The majority of reviews of this book are generally positive, and I can only agree. I have bought and given this book to a friend, then re-purchased it for myself 3 times already! Its anecdotes and analyses are truly insightful and not to be found elsewhere. To the few negative reviews, however, take note: don't heed them! I myself play and produce, and LOVE music that is considered "jazz" or "electronic" or "black-influenced", and the material in this book is just as relevant to all of these musics, if not more so. (As merely one example, electronic instruments now offer the possibility of not only equal temperament, but also endless microtonal scales, the significance of which is richly described. I am afraid that another reviewer's idea of electronic music is limited to so-called contemporary techno, which is a droplet in the ocean of the history of composing...) The texture of an African drum is not something that resists scientific analysis. Emprirical science was little seen in Africa, but it is not a uniquely Western phenonemon -- although it has, yes, reached its highest point so far in the West -- and to say that Jourdain's book is an "impossible attempt to reduce the human soul to scientific scrutiny" comes across as ludicrous. Do read this book, it has made me think deeply about the joy of the ultimate artifice -- music.

Enlightening from start to finish

As an advanced amateur musician, this book was a refreshing reminder of some points to note in my own interpretation and performance of music. Topics range from objective neurology involved in hearing and cognitive processing to subjective personal preferences (see other reviews for detail). Music terminology is explaned for non-musicians but not condescending or overly simplistic for those with a musical bent. The author's use of analogy to convey ideas is excellent, and the prose is flowing. Despite the broad topic, I felt at the end of the book that there had been a point to the discussion and progress made.The author does expresses his own opinions strongly and the coverage of musical types is specifically limited. As for opinions, this isn't a textbook. And despite a CD collection that is 90% alternative rock, I have no inclination to argue that any of that is representative of "complex harmonic development," which is part of the focus of the real topic. Western classical music is used as the example for ideas almost always. That music type was used for detailed description by example however, not asserted as the only basis for argument. More readers may have been appeased if the overly broad title of the book had been narrowed, but then, the scope of the topic did deserve a sweeping heading.Negatives: the author used the phrase "deep relations" about 2.17 times per page. I would recommend he become familiar with synonyms for use in future writing. He also asserts some points in his scientific arguments as undisputable facts, whereas resolution of some of these questions is indeed still at large.I found this book wholly entertaining and informative, one of the the top 10 non-fiction books of those I've read in the last few years.

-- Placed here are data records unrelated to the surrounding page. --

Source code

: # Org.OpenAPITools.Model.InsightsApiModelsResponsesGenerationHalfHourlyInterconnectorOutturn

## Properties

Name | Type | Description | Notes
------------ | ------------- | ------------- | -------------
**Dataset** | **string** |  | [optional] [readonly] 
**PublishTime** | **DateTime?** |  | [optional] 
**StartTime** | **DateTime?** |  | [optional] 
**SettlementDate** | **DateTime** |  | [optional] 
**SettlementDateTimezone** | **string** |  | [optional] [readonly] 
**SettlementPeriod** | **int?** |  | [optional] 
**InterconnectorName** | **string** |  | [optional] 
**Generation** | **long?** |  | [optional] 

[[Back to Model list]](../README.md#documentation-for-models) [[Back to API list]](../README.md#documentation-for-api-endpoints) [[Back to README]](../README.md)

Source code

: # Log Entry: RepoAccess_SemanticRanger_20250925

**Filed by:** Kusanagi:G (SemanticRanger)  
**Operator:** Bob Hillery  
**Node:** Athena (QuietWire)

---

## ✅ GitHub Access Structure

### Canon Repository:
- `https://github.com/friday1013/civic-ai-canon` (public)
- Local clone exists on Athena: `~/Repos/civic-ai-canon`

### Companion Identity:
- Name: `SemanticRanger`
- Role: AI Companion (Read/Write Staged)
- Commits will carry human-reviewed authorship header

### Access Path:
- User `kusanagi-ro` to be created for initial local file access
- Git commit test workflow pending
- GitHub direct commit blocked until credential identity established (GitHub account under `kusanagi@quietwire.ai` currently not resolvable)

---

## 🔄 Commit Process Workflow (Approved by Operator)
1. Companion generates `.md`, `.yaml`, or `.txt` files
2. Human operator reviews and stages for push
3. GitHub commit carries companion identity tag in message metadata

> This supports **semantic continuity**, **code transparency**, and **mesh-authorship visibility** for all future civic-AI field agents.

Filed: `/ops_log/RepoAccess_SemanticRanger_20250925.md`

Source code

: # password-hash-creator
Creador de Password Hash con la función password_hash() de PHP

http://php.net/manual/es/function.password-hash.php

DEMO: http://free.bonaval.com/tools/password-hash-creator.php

A superb book that explains more than I knew to question

I haven't been this excited about a book in years. Jourdain explains how the brain functions to hear sounds, tones, melodies, rhythms, and entire works. He constantly moves back and forth between the experience of music and how the brain is responding to the musical inputs, covering composition and performance as well as listening to music. And as to how music has the ability to work on our emotions, Jourdain comes up with the first truly compelling explanation. This book is well written and easy to read while still being thought-provoking and memorable. It's been several weeks since I read it, and now I find myself experiencing music in a different and richer way. Definitely read this book!